By Katalina M. Bianco, J.D.
The 2014 American Bankers Association’s Regulatory Compliance Conference was a blend of the old and the new, with the presence of the Consumer Financial Protection Bureau felt throughout. Held June 8 – 11 in New Orleans, the conference provided new guidance on regulatory standards while opening up discussions on areas brought to the forefront by the bureau this year and topped off with a heavy dose of the Unfair Deceptive Abusive Acts or Practices Act.

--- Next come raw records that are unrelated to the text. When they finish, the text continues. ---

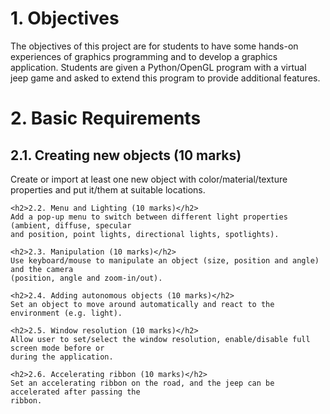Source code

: <h1> 1. Objectives </h1>
    The objectives of this project are for students to have some hands-on experiences of graphics
    programming and to develop a graphics application. Students are given a Python/OpenGL
    program with a virtual jeep game and asked to extend this program to provide additional features.

<h1> 2. Basic Requirements </h1>
    <h2>2.1.  Creating new objects (10 marks) </h2>
        Create or import at least one new object with color/material/texture properties and put
        it/them at suitable locations.

    <h2>2.2. Menu and Lighting (10 marks)</h2>
    Add a pop-up menu to switch between different light properties (ambient, diffuse, specular
    and position, point lights, directional lights, spotlights).

    <h2>2.3. Manipulation (10 marks)</h2>
    Use keyboard/mouse to manipulate an object (size, position and angle) and the camera
    (position, angle and zoom-in/out).

    <h2>2.4. Adding autonomous objects (10 marks)</h2>
    Set an object to move around automatically and react to the environment (e.g. light).

    <h2>2.5. Window resolution (10 marks)</h2>
    Allow user to set/select the window resolution, enable/disable full screen mode before or
    during the application.

    <h2>2.6. Accelerating ribbon (10 marks)</h2>
    Set an accelerating ribbon on the road, and the jeep can be accelerated after passing the
    ribbon.
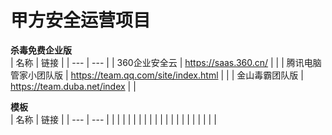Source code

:# 甲方安全运营项目

**杀毒免费企业版**<br />
| 名称 | 链接 |
| --- | --- |
| 360企业安全云 | https://saas.360.cn/ |  |
| 腾讯电脑管家小团队版 | https://team.qq.com/site/index.html |  |
| 金山毒霸团队版 | https://team.duba.net/index |  |














**模板**<br />
| 名称 | 链接 |
| --- | --- |
|  |  |  |
|  |  |  |
|  |  |  |
|  |  |  |
|  |  |  |

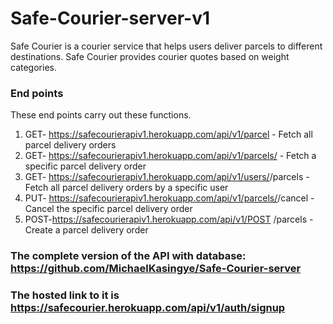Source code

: # Safe-Courier-server-v1
Safe Courier is a courier service that helps users deliver parcels to different destinations. Safe
Courier provides courier quotes based on weight categories. 

### End points
These end points carry out these functions.
1. GET- https://safecourierapiv1.herokuapp.com/api/v1/parcel  - Fetch all parcel delivery orders
2. GET- https://safecourierapiv1.herokuapp.com/api/v1/parcels/<parcelId>  - Fetch a specific parcel delivery order
3. GET- https://safecourierapiv1.herokuapp.com/api/v1/users/<userId>/parcels   - Fetch all parcel delivery orders by a specific user
4. PUT- https://safecourierapiv1.herokuapp.com/api/v1/parcels/<parcelId>/cancel - Cancel the specific parcel delivery order
5. POST-https://safecourierapiv1.herokuapp.com/api/v1/POST /parcels - Create a parcel delivery order

### The complete version of the API with database: https://github.com/MichaelKasingye/Safe-Courier-server
  ### The hosted link to it is  https://safecourier.herokuapp.com/api/v1/auth/signup 
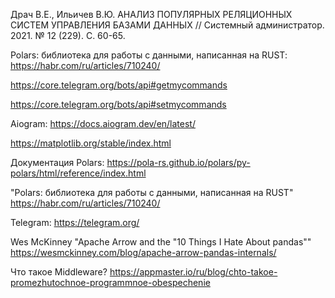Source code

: Драч В.Е., Ильичев В.Ю. АНАЛИЗ ПОПУЛЯРНЫХ РЕЛЯЦИОННЫХ СИСТЕМ УПРАВЛЕНИЯ БАЗАМИ ДАННЫХ // Системный администратор. 2021. № 12 (229). С. 60-65.

Polars: библиотека для работы с данными, написанная на RUST:  https://habr.com/ru/articles/710240/

 https://core.telegram.org/bots/api#getmycommands

 https://core.telegram.org/bots/api#setmycommands

Aiogram: https://docs.aiogram.dev/en/latest/

 https://matplotlib.org/stable/index.html

 Документация Polars: https://pola-rs.github.io/polars/py-polars/html/reference/index.html

 "Polars: библиотека для работы с данными, написанная на RUST" https://habr.com/ru/articles/710240/

Telegram: https://telegram.org/

Wes McKinney "Apache Arrow and the "10 Things I Hate About pandas"" https://wesmckinney.com/blog/apache-arrow-pandas-internals/

Что такое Middleware? https://appmaster.io/ru/blog/chto-takoe-promezhutochnoe-programmnoe-obespechenie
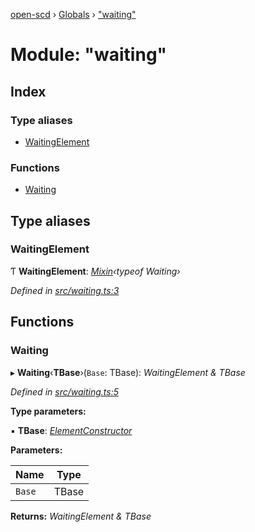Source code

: [open-scd](../README.md) › [Globals](../globals.md) › ["waiting"](_waiting_.md)

# Module: "waiting"

## Index

### Type aliases

* [WaitingElement](_waiting_.md#waitingelement)

### Functions

* [Waiting](_waiting_.md#waiting)

## Type aliases

###  WaitingElement

Ƭ **WaitingElement**: *[Mixin](_foundation_.md#mixin)‹typeof Waiting›*

*Defined in [src/waiting.ts:3](https://github.com/openscd/open-scd/blob/283718e/src/waiting.ts#L3)*

## Functions

###  Waiting

▸ **Waiting**‹**TBase**›(`Base`: TBase): *WaitingElement & TBase*

*Defined in [src/waiting.ts:5](https://github.com/openscd/open-scd/blob/283718e/src/waiting.ts#L5)*

**Type parameters:**

▪ **TBase**: *[ElementConstructor](_foundation_.md#elementconstructor)*

**Parameters:**

Name | Type |
------ | ------ |
`Base` | TBase |

**Returns:** *WaitingElement & TBase*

Standards revisited. As in previous years, the ABA conference included sessions on compliance topics that affect standard banking compliance practices such as flood insurance, risk management, and the Bank Secrecy Act. The new CFPB final rule on Truth in Lending Act/Real Estate Settlement Procedures Act integrated mortgage disclosures was discussed in light of the upcoming August 15 effective date, and mortgage servicing made a return appearance as third-party relationships continue to grow in importance. Third-party servicers’ policies and procedures now must be questioned and monitored to the same extent as an institution’s, adding another piece to the compliance puzzle. Vendors need to be ranked for risk, and documentation and reporting, along with independent reviews, are required to manage risks associated with servicing relationships.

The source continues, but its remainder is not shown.